● **What to work on**
Print the entries exactly as they appear, and omit any images.

● **Source material**
▼▼▼

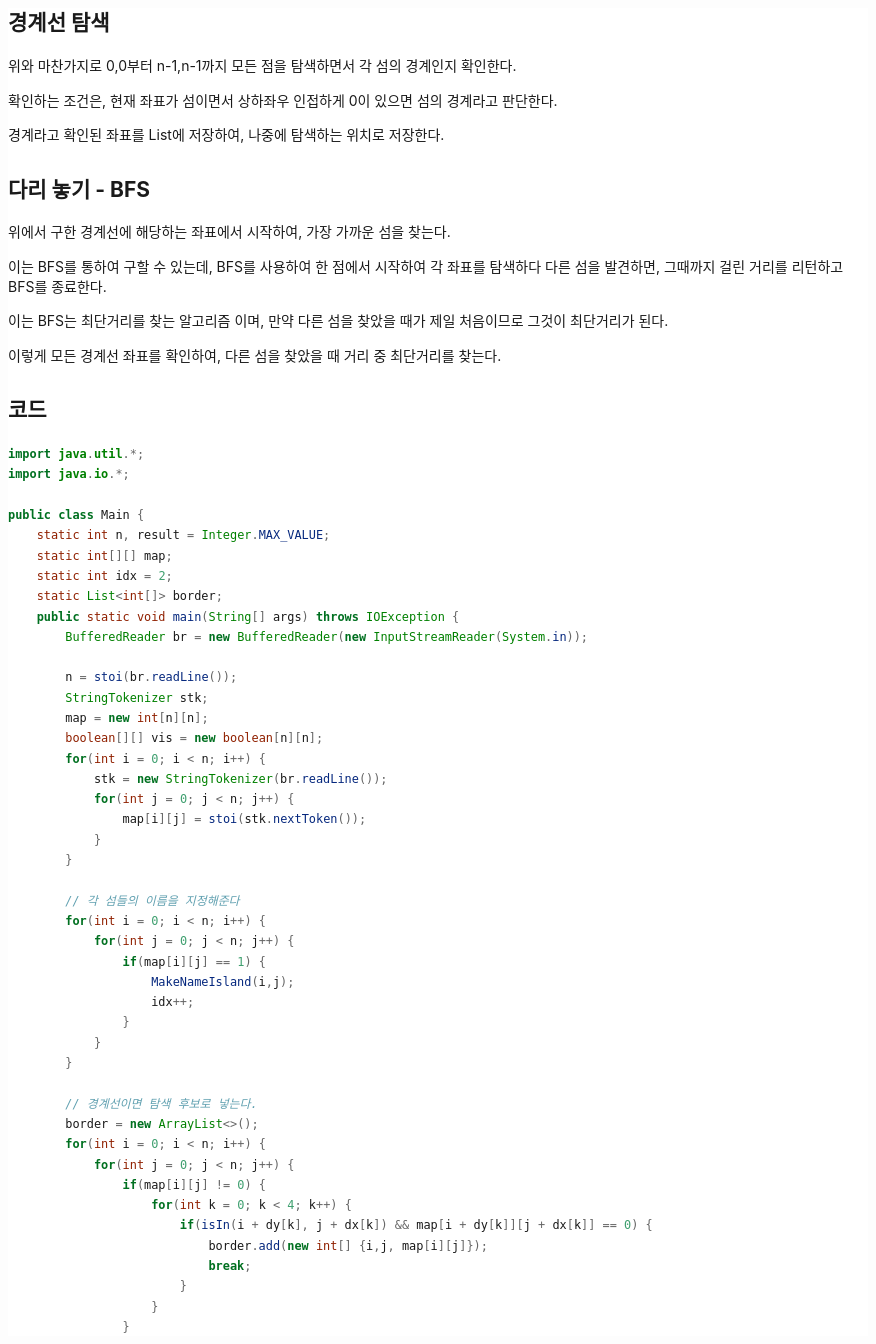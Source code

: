 ## 경계선 탐색
위와 마찬가지로 0,0부터 n-1,n-1까지 모든 점을 탐색하면서 각 섬의 경계인지 확인한다.  

확인하는 조건은, 현재 좌표가 섬이면서 상하좌우 인접하게 0이 있으면 섬의 경계라고 판단한다.  

경계라고 확인된 좌표를 List에 저장하여, 나중에 탐색하는 위치로 저장한다.  

## 다리 놓기 - BFS

위에서 구한 경계선에 해당하는 좌표에서 시작하여, 가장 가까운 섬을 찾는다.  

이는 BFS를 통하여 구할 수 있는데, BFS를 사용하여 한 점에서 시작하여 각 좌표를 탐색하다 다른 섬을 발견하면, 그때까지 걸린 거리를 리턴하고 BFS를 종료한다.  

이는 BFS는 최단거리를 찾는 알고리즘 이며, 만약 다른 섬을 찾았을 때가 제일 처음이므로 그것이 최단거리가 된다.  

이렇게 모든 경계선 좌표를 확인하여, 다른 섬을 찾았을 때 거리 중 최단거리를 찾는다.  

## 코드

```java
import java.util.*;
import java.io.*;

public class Main {
	static int n, result = Integer.MAX_VALUE;
	static int[][] map;
	static int idx = 2;
	static List<int[]> border;
	public static void main(String[] args) throws IOException {
		BufferedReader br = new BufferedReader(new InputStreamReader(System.in));
    	
    	n = stoi(br.readLine());
    	StringTokenizer stk;
    	map = new int[n][n];
    	boolean[][] vis = new boolean[n][n];
    	for(int i = 0; i < n; i++) {
    		stk = new StringTokenizer(br.readLine());
    		for(int j = 0; j < n; j++) {
    			map[i][j] = stoi(stk.nextToken());
    		}
    	}
    	
    	// 각 섬들의 이름을 지정해준다
    	for(int i = 0; i < n; i++) {
    		for(int j = 0; j < n; j++) {
    			if(map[i][j] == 1) {
    				MakeNameIsland(i,j);
    				idx++;
    			}
    		}
    	}
    	
    	// 경계선이면 탐색 후보로 넣는다.
    	border = new ArrayList<>();
    	for(int i = 0; i < n; i++) {
    		for(int j = 0; j < n; j++) {
    			if(map[i][j] != 0) {
    				for(int k = 0; k < 4; k++) {
    					if(isIn(i + dy[k], j + dx[k]) && map[i + dy[k]][j + dx[k]] == 0) {
    						border.add(new int[] {i,j, map[i][j]});
    						break;
    					}
    				}
    			}
```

▲▲▲

● **Result below**
Source code

: ## 경계선 탐색
위와 마찬가지로 0,0부터 n-1,n-1까지 모든 점을 탐색하면서 각 섬의 경계인지 확인한다.  

확인하는 조건은, 현재 좌표가 섬이면서 상하좌우 인접하게 0이 있으면 섬의 경계라고 판단한다.  

경계라고 확인된 좌표를 List에 저장하여, 나중에 탐색하는 위치로 저장한다.  

## 다리 놓기 - BFS

위에서 구한 경계선에 해당하는 좌표에서 시작하여, 가장 가까운 섬을 찾는다.  

이는 BFS를 통하여 구할 수 있는데, BFS를 사용하여 한 점에서 시작하여 각 좌표를 탐색하다 다른 섬을 발견하면, 그때까지 걸린 거리를 리턴하고 BFS를 종료한다.  

이는 BFS는 최단거리를 찾는 알고리즘 이며, 만약 다른 섬을 찾았을 때가 제일 처음이므로 그것이 최단거리가 된다.  

이렇게 모든 경계선 좌표를 확인하여, 다른 섬을 찾았을 때 거리 중 최단거리를 찾는다.  

## 코드

```java
import java.util.*;
import java.io.*;

public class Main {
	static int n, result = Integer.MAX_VALUE;
	static int[][] map;
	static int idx = 2;
	static List<int[]> border;
	public static void main(String[] args) throws IOException {
		BufferedReader br = new BufferedReader(new InputStreamReader(System.in));
    	
    	n = stoi(br.readLine());
    	StringTokenizer stk;
    	map = new int[n][n];
    	boolean[][] vis = new boolean[n][n];
    	for(int i = 0; i < n; i++) {
    		stk = new StringTokenizer(br.readLine());
    		for(int j = 0; j < n; j++) {
    			map[i][j] = stoi(stk.nextToken());
    		}
    	}
    	
    	// 각 섬들의 이름을 지정해준다
    	for(int i = 0; i < n; i++) {
    		for(int j = 0; j < n; j++) {
    			if(map[i][j] == 1) {
    				MakeNameIsland(i,j);
    				idx++;
    			}
    		}
    	}
    	
    	// 경계선이면 탐색 후보로 넣는다.
    	border = new ArrayList<>();
    	for(int i = 0; i < n; i++) {
    		for(int j = 0; j < n; j++) {
    			if(map[i][j] != 0) {
    				for(int k = 0; k < 4; k++) {
    					if(isIn(i + dy[k], j + dx[k]) && map[i + dy[k]][j + dx[k]] == 0) {
    						border.add(new int[] {i,j, map[i][j]});
    						break;
    					}
    				}
    			}
```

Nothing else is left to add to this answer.